A discharged veteran with money problems reluctantly takes on a private contracting job. Terse thriller with action elements: the cast’s good, the action is handled in a no-nonsense manner, and there’s a pleasing downbeat tone. No surprises, but a decent programmer with subtext about post-military lives.

Here’s the trailer.

GI Joe Origins: Snake Eyes [AKA Snake Eyes] (2021, dir. Robert Schwentke)

A martial artist seeking revenge for his father’s death joins a yakuza clan. While it looks good, this is an oddly pointless reboot with muddy, incoherent action, the wasting of some decent onscreen talent, and a miscast lead. Golding can be great, but he’s more George Clooney than the Sho Kusugi that the role needs.

Here’s the trailer.

Dune: Chapter One (2021, dir. Denis Villeneuve)
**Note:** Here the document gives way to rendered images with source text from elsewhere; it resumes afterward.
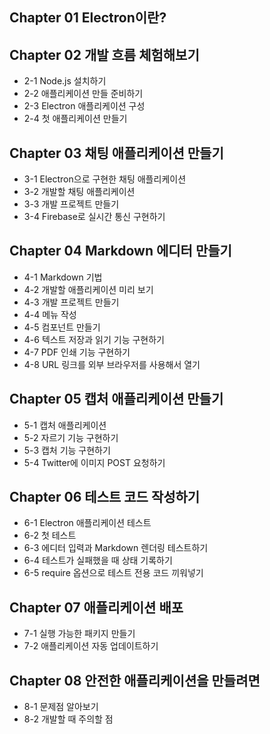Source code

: ## Chapter 01 Electron이란?

## Chapter 02 개발 흐름 체험해보기
* 2-1 Node.js 설치하기
* 2-2 애플리케이션 만들 준비하기
* 2-3 Electron 애플리케이션 구성
* 2-4 첫 애플리케이션 만들기

## Chapter 03 채팅 애플리케이션 만들기
* 3-1 Electron으로 구현한 채팅 애플리케이션
* 3-2 개발할 채팅 애플리케이션
* 3-3 개발 프로젝트 만들기
* 3-4 Firebase로 실시간 통신 구현하기

## Chapter 04 Markdown 에디터 만들기
* 4-1 Markdown 기법
* 4-2 개발할 애플리케이션 미리 보기
* 4-3 개발 프로젝트 만들기
* 4-4 메뉴 작성
* 4-5 컴포넌트 만들기
* 4-6 텍스트 저장과 읽기 기능 구현하기
* 4-7 PDF 인쇄 기능 구현하기
* 4-8 URL 링크를 외부 브라우저를 사용해서 열기

## Chapter 05 캡처 애플리케이션 만들기
* 5-1 캡처 애플리케이션
* 5-2 자르기 기능 구현하기
* 5-3 캡처 기능 구현하기
* 5-4 Twitter에 이미지 POST 요청하기

##  Chapter 06 테스트 코드 작성하기
* 6-1 Electron 애플리케이션 테스트
* 6-2 첫 테스트
* 6-3 에디터 입력과 Markdown 렌더링 테스트하기
* 6-4 테스트가 실패했을 때 상태 기록하기
* 6-5 require 옵션으로 테스트 전용 코드 끼워넣기

## Chapter 07 애플리케이션 배포
* 7-1 실행 가능한 패키지 만들기
* 7-2 애플리케이션 자동 업데이트하기

## Chapter 08 안전한 애플리케이션을 만들려면
* 8-1 문제점 알아보기
* 8-2 개발할 때 주의할 점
A desert planet with a fabled resource is given new custodians: a messiah figure may be among them. Impressive if slightly po-faced partial adaptation (Part Two is to come) of the Frank Herbert allegorical SF classic. Takes its time: the pacing is televisual rather than cinematic. However, it looks great, and a good cast plays to their strengths.

Here’s the trailer. And here’s another view.

Old Henry (2021, dir. Potsy Ponciroli)

1906. A farmer finds a wounded man and takes him in, hiding him from the team that’s hunting him. Excellent early 20th century Western, which manages to do a lot with modest resources and clear intent. Plenty to appreciate, not least Tim Blake Nelson in the lead.

Here’s the trailer.

Resident Evil [AKA Resident Evil: Welcome to Raccoon City] (2021, dir. Johannes Roberts)

A young woman returns to her hometown: a zombie-like outbreak occurs. This 90s-set series reboot draws from the franchise’s early video games. And that’s about it. A murky and confused action/horror flick with little clear idea about what to do with the property, or why bother.

Here’s the trailer.

Blacklight (2022, dir. Mark Williams)

A veteran FBI agent becomes embroiled in a conspiracy involving the murder of a politician. Straightforward thriller with a couple of minor plot wrinkles and some decent lo-fi action and stuntwork. No game-changer, but works well enough within its self-imposed limitations.